Evidence for a high-density amorphous form in indomethacin from Raman scattering investigations

Abstract

Pressure-induced transformation of $\gamma$-IMC [1-($p$-chlorobenzoyl)-5-methoxy-2-methylindole-3-acetic acid] is analyzed from Raman scattering investigations in the low-frequency range of $10–250{\mathrm{cm}}^{-1}$ and the high frequency region between 1550 and $1750{\mathrm{cm}}^{-1}$, where $\mathrm{C}\mathrm{O}$ stretching vibrations are usually observed. At room temperature, by pressurization from atmospheric pressure up to $4\mathrm{GPa}$, $\gamma$-IMC undergoes a collapse transformation into a high-pressure crystalline form, induced by large rearrangement in the hydrogen-bonded network associated with molecular conformational changes. The Raman spectrum of the high-pressure crystal is similar to that of the $\alpha$ form, which is denser than the $\gamma$ form and metastable with respect to $\gamma$-IMC at atmospheric pressure.
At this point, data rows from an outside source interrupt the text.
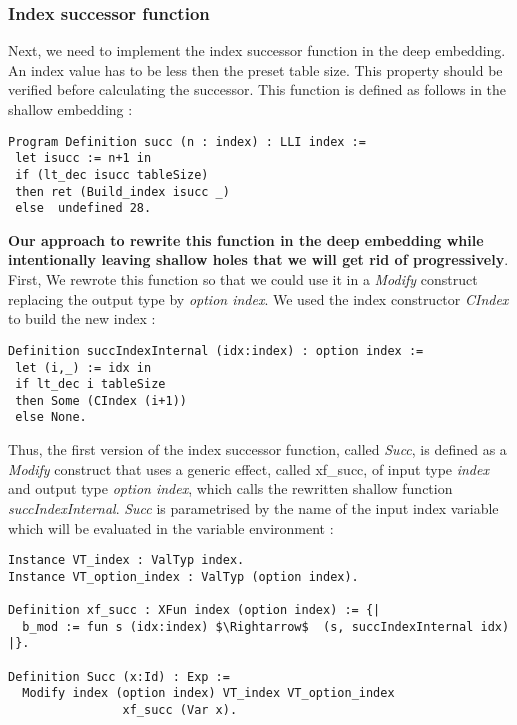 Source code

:\subsubsection{Index successor function}
Next, we need to implement the index successor function in the deep embedding. An index value has to be less then the preset table size. This property should be verified before calculating the successor. This function is defined as follows in the shallow embedding :
\begin{lstlisting}[caption = {Index successor function in the shallow embedding},xleftmargin=.04\textwidth,
xrightmargin=.04\textwidth]
Program Definition succ (n : index) : LLI index :=
 let isucc := n+1 in
 if (lt_dec isucc tableSize)
 then ret (Build_index isucc _)
 else  undefined 28.
\end{lstlisting} \vspace{4pt}
\textbf{Our approach to rewrite this function in the deep embedding while intentionally leaving shallow holes that we will get rid of progressively}. First, We rewrote this function so that we could use it in a \textit{Modify} construct replacing the output type by \textit{option index}. We used the index constructor \textit{CIndex} to build the new index : 
\begin{lstlisting}[caption={Rewritten shallow index successor function},xleftmargin=-.01\textwidth,
xrightmargin=-.01\textwidth,label={succInt}]
Definition succIndexInternal (idx:index) : option index :=
 let (i,_) := idx in 
 if lt_dec i tableSize 
 then Some (CIndex (i+1)) 
 else None.
\end{lstlisting} \vspace{4pt}
Thus, the first version of the index successor function, called \textit{Succ}, is defined as a \textit{Modify} construct that uses a generic effect, called xf\_succ, of input type \textit{index} and output type \textit{option index}, which calls the rewritten shallow function \textit{succIndexInternal}. \textit{Succ} is parametrised by the name of the input index variable which will be evaluated in the variable environment : 
\begin{lstlisting}[caption = {Definition of Succ},xleftmargin=-.02\textwidth,
xrightmargin=-.02\textwidth, mathescape=true,label={SuccFn}]
Instance VT_index : ValTyp index.
Instance VT_option_index : ValTyp (option index).

Definition xf_succ : XFun index (option index) := {|
  b_mod := fun s (idx:index) $\Rightarrow$  (s, succIndexInternal idx)
|}.

Definition Succ (x:Id) : Exp :=
  Modify index (option index) VT_index VT_option_index 
  	            xf_succ (Var x).
\end{lstlisting} \vspace{4pt}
Upon further compression a solid-state amorphization is observed via the breakdown of hydrogen bonds. The Raman line shape of the high-pressure amorphous form is different from that of the vitreous state (or thermal glass obtained by quenching the liquid), suggesting the existence of a high-density amorphous state. By release of pressure, this high-density amorphous state transforms into the thermal glass. This transformation can be interpreted as a transformation between a high-density amorphous to a low-density amorphous state, which could be associated with a polyamorphic transformation.